Judge says court should uphold House District 1 recount

Dec 21, 2018

Anchorage Superior Court Judge Eric Aarseth speaks at an appeal of a recount in a Fairbanks state house race on Thursday, Dec. 20, 2018, in Anchorage, Alaska. AP Photo/Dan Joling

Yesterday’s judicial hearing for the lawsuit contesting the ballot recount for Alaska House District 1 lasted six and a half hours. Judge Eric Aarseth was appointed to be a Special Master to review the case and make recommendations to the Alaska Supreme Court, which will hear the case in January. When the hearing was over, Aarseth stuck by the findings of the Division of Elections that made Bart LeBon the winner of the race by one vote.

 

  

The hearing focused on the November 30th recount. Up to that date, the Democrat Kathryn Dodge and Republican Bart LeBon were tied.

Aarseth heard arguments picking through nine challenged ballots, three from Dodge, five from LeBon and one they both challenged. That one had both ovals filled in but also an X on the oval for Bart LeBon. The Dodge campaign said it should count as the voter rejecting LeBon, but lawyer Stacey Stone, representing Bart LeBon, says her side thought it should count as a valid voting mark for LeBon.

“The recommendation from Judge Aarseth was not to count that ballot. If there was an alternative, he said that vote would count for LeBon because an “X” is a valid vote mark.”

The LeBon side argued three ballots with odd markings should count for him, but were thrown out as invalid. Stone says they also asked for two absentee ballots from the same address to be counted, but they were mixed up in each other’s envelopes.

“Those two people signed their ballots, we think they are a husband and wife, we’re not sure. But one voter had the other’s voter identification, and vice-versa.”

The Dodge side challenged a questioned ballot from a voter whose address changed when he registered for the Alaska Permanent Fund Dividend last year, which, under the new law, automatically updated his voter registration. He showed up to vote in District 1 but was not on the roster, so he voted a questioned ballot, in this case for Kathryn Dodge.

Aarseth said he would recommend the Supreme Court not count the ballot.

“Through his PFD application, pursuant to the law, registered himself for a district other than District 1, and that he was limited to vote in that district.”

The judge quoted the statute requiring voters to be signed up in 30 days before the election, and voters need to realize their PFD registration will register them to vote.

“If there’s going to be a challenge done on how that statute is applied, that has to be done outside this hearing. Beyond the scope.”

Aarseth kept the scope of the hearing quite narrow, using only evidence and testimony about the November 30th recount of the House District 1 ballots, rather than the election itself. And you might ask, aren’t they the same thing? But the challenge the Dodge campaign filed was to the recount, not the election. They are seen as statutorily different.

The Dodge side challenged two absentee ballots; from a woman who listed her address in an auto glass repair shop, and a doctor with an address at an office. Neither place was an actual residence, but Aarseth kept his view of this evidence quite narrow.

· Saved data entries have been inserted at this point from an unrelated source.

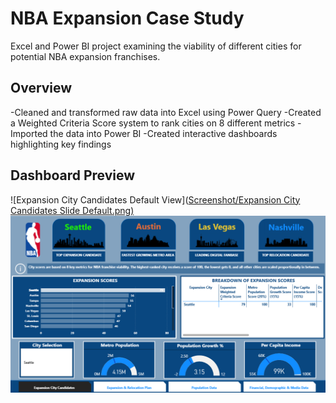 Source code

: # NBA Expansion Case Study

Excel and Power BI project examining the viability of different cities for potential NBA expansion franchises.

## Overview
-Cleaned and transformed raw data into Excel using Power Query
-Created a Weighted Criteria Score system to rank cities on 8 different metrics
-Imported the data into Power BI
-Created interactive dashboards highlighting key findings

## Dashboard Preview
![Expansion City Candidates Default View]([Screenshot/Expansion City Candidates Slide Default.png)](https://github.com/SamKelly-bi/NBA-Expansion-Case-Study/blob/main/Screenshot/Expansion%20City%20Candidates%20Slide%20Default.png?raw=true)
![Expansion City Candidates Filtered View](https://github.com/SamKelly-bi/NBA-Expansion-Case-Study/blob/main/Screenshot/Expansion%20City%20Candidates%20Slide%20Filtered.png?raw=true)
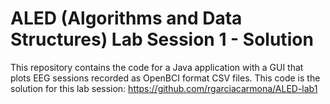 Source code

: # ALED (Algorithms and Data Structures) Lab Session 1 - Solution

This repository contains the code for a Java application with a GUI that plots EEG sessions recorded as OpenBCI format CSV files. This code is the solution for this lab session: https://github.com/rgarciacarmona/ALED-lab1
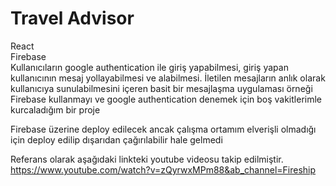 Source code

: # Travel Advisor

React</br>
Firebase</br>
Kullanıcıların google authentication ile giriş yapabilmesi, giriş yapan kullanıcının mesaj yollayabilmesi ve alabilmesi. İletilen mesajların anlık olarak kullanıcıya sunulabilmesini içeren basit bir mesajlaşma uygulaması örneği</br>
Firebase kullanmayı ve google authentication denemek için boş vakitlerimle kurcaladığım bir proje</br>

Firebase üzerine deploy edilecek ancak çalışma ortamım elverişli olmadığı için deploy edilip dışarıdan çağırılabilir hale gelmedi

Referans olarak aşağıdaki linkteki youtube videosu takip edilmiştir.</br>
https://www.youtube.com/watch?v=zQyrwxMPm88&ab_channel=Fireship</br>
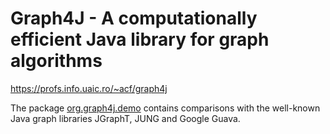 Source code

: # Graph4J - A computationally efficient Java library for graph algorithms
https://profs.info.uaic.ro/~acf/graph4j

The package <a href="https://github.com/cfrasinaru/Graph4J/tree/main/src/main/java/org/graph4j/demo">org.graph4j.demo</a> contains comparisons with the well-known Java graph libraries JGraphT, JUNG and Google Guava.
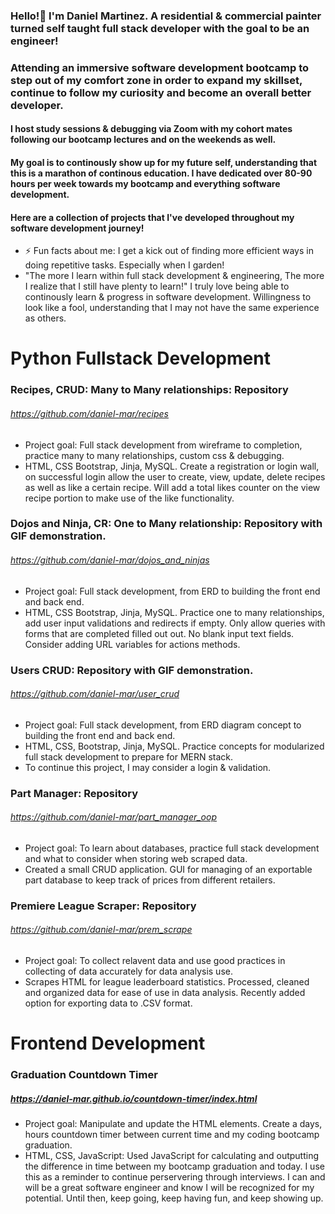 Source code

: ### Hello!👋 I'm Daniel Martinez. A residential & commercial painter turned self taught full stack developer with the goal to be an engineer!
### Attending an immersive software development bootcamp to step out of my comfort zone in order to expand my skillset, continue to follow my curiosity and become an overall better developer.
#### I host study sessions & debugging via Zoom with my cohort mates following our bootcamp lectures and on the weekends as well.
#### My goal is to continously show up for my future self, understanding that this is a marathon of continous education. I have dedicated over 80-90 hours per week towards my bootcamp and everything software development.

#### Here are a collection of projects that I've developed throughout my software development journey!

- ⚡ Fun facts about me: I get a kick out of finding more efficient ways in doing repetitive tasks. Especially when I garden!
- "The more I learn within full stack development & engineering, The more I realize that I still have plenty to learn!" I truly love being able to continously learn & progress in software development. Willingness to look like a fool, understanding that I may not have the same experience as others.


# Python Fullstack Development

### Recipes, CRUD: Many to Many relationships: Repository
###### https://github.com/daniel-mar/recipes
- Project goal: Full stack development from wireframe to completion, practice many to many relationships, custom css & debugging.
- HTML, CSS Bootstrap, Jinja, MySQL. Create a registration or login wall, on successful login allow the user to create, view, update, delete recipes as well as like a certain recipe. Will add a total likes counter on the view recipe portion to make use of the like functionality.

### Dojos and Ninja, CR: One to Many relationship: Repository with GIF demonstration.
###### https://github.com/daniel-mar/dojos_and_ninjas
- Project goal: Full stack development, from ERD to building the front end and back end.
- HTML, CSS Bootstrap, Jinja, MySQL. Practice one to many relationships, add user input validations and redirects if empty. Only allow queries with forms that are completed filled out out. No blank input text fields. Consider adding URL variables for actions methods.

### Users CRUD: Repository with GIF demonstration.
###### https://github.com/daniel-mar/user_crud
- Project goal: Full stack development, from ERD diagram concept to building the front end and back end.
- HTML, CSS, Bootstrap, Jinja, MySQL. Practice concepts for modularized full stack development to prepare for MERN stack.
- To continue this project, I may consider a login & validation.

### Part Manager: Repository
###### https://github.com/daniel-mar/part_manager_oop
- Project goal: To learn about databases, practice full stack development and what to consider when storing web scraped data.
- Created a small CRUD application. GUI for managing of an exportable part database to keep track of prices from different retailers. 

### Premiere League Scraper: Repository
###### https://github.com/daniel-mar/prem_scrape
- Project goal: To collect relavent data and use good practices in collecting of data accurately for data analysis use. 
- Scrapes HTML for league leaderboard statistics. Processed, cleaned and organized data for ease of use in data analysis. Recently added option for exporting data to .CSV format.


# Frontend Development

### Graduation Countdown Timer
##### https://daniel-mar.github.io/countdown-timer/index.html
- Project goal: Manipulate and update the HTML elements. Create a days, hours countdown timer between current time and my coding bootcamp graduation.
- HTML, CSS, JavaScript: Used JavaScript for calculating and outputting the difference in time between my bootcamp graduation and today. I use this as a reminder to continue perservering through interviews. I can and will be a great software engineer and know I will be recognized for my potential. Until then, keep going, keep having fun, and keep showing up.

<!--
**daniel-mar/daniel-mar** is a ✨ _special_ ✨ repository because its `README.md` (this file) appears on your GitHub profile.

Here are some ideas to get you started:

- 🔭 I’m currently working on ...
- 🌱 I’m currently learning ...
- 👯 I’m looking to collaborate on ...
- 🤔 I’m looking for help with ...
- 💬 Ask me about ...
- 📫 How to reach me: ...
- 😄 Pronouns: ...
-->
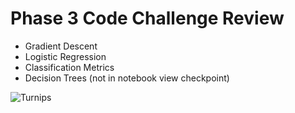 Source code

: # Phase 3 Code Challenge Review
- Gradient Descent 
- Logistic Regression 
- Classification Metrics 
- Decision Trees (not in notebook view checkpoint)

![Turnips](https://upload.wikimedia.org/wikipedia/commons/d/d3/Turnip_2622027.jpg) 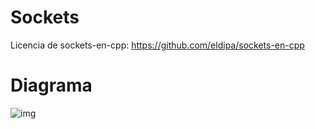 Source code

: # Sockets

Licencia de sockets-en-cpp: https://github.com/eldipa/sockets-en-cpp

# Diagrama

![img](http://www.plantuml.com/plantuml/png/RLHDZzGm3BtdLqHx0bNp3pYi10Z10KOi73XL7iSxcCd7o4c73xJ_VTrfCssZlTNFUUyvjjFxN43A4BpvoOuiXNFvQw4KuSDGA4yeig0dOymPy0H7idVVym32wSxQ_yPQz92pVUkPOjc3P1A55RUsOwSOFpA2z9W2H9VogzUQUsfuDqO0ZlE9fvNZkszVjcwpcEAATkh9uFaVY78xJF52aZd5dg9ZY9H7ryLpdpAZfZyC6M9IZMhV23dQn6rHU-5OI3Q5VGndePoaMb3MvCwUvx3_OtQtxnzpavJ2WQK_tpWlcgMICFaNcbvJchWAKhnmst25XP0FQfF1iuDc30yashDM2RKOB5UjsEFLZ9Iuk5IrrcFbtLxaCvNVIKwRUpmaF56fhfcY0-zNcfSQgb3bVAMSlDPSMJLUB1VFJmCTj-jwHMxRQZlBaN6y3sMa2CBNsjl-wD5sIrTouwHlz9uy7TabqosA4zcn48vpdfOifAdeJZjP9eX-4Gvb6U76wdsL6-rY2WSXiqE8XHsu_f7rq2h6v8SG5LhAcAg0ez1HBJn7WkNMg-wPULBspMvdwsQO-Z6Yov-WWQT-c_c1R0NqkMs1Uufk2FuP)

“If people are concerned about whether these folks are not really residents of this district or even of Alaska, that’s for other divisions to investigate. But at the time of the recount, everything the voters filed was consistent with the election laws.”

The Doctor provided an affidavit saying he lives part time in California and part-time in another Fairbanks political district. But Aarseth said the doctor’s testimony was gathered after the recount, and his status could not have been known by the Division of Elections.

“We have this affidavit by the voter. My treatment of it is that it is beyond the scope of a recount appeal. Evidence after the recount is not something that can be considered.”

“It is a notarized affidavit, I made a ruling on the authenticity of it. That affidavit is clear that ‘I am not a resident of District 1’ and he should not have voted in the District 1 election. But those are the imperfections in the statutory scheme for elections.”

Dodge’s attorney, Patrick Munson was on the phone and double-checked with the judge about the voter’s status.

“If the affidavit is considered, than you would find that he was not a resident for 30 days leading up to the election, as a fact matter. Is that accurate?”

Aarseth said the two absentee ballots, both which were for LeBon, should be counted.

Aarseth will release his written report today, recommending that all the rulings by the Division of elections be upheld by the Alaska Supreme Court. If they do, the vote count will remain the same, with Bart LeBon the winner by one vote. The Supreme Court hears arguments in the case on January 4th.

Arseth complemented the attorneys on their performance and the depth of their raesearch and arguments.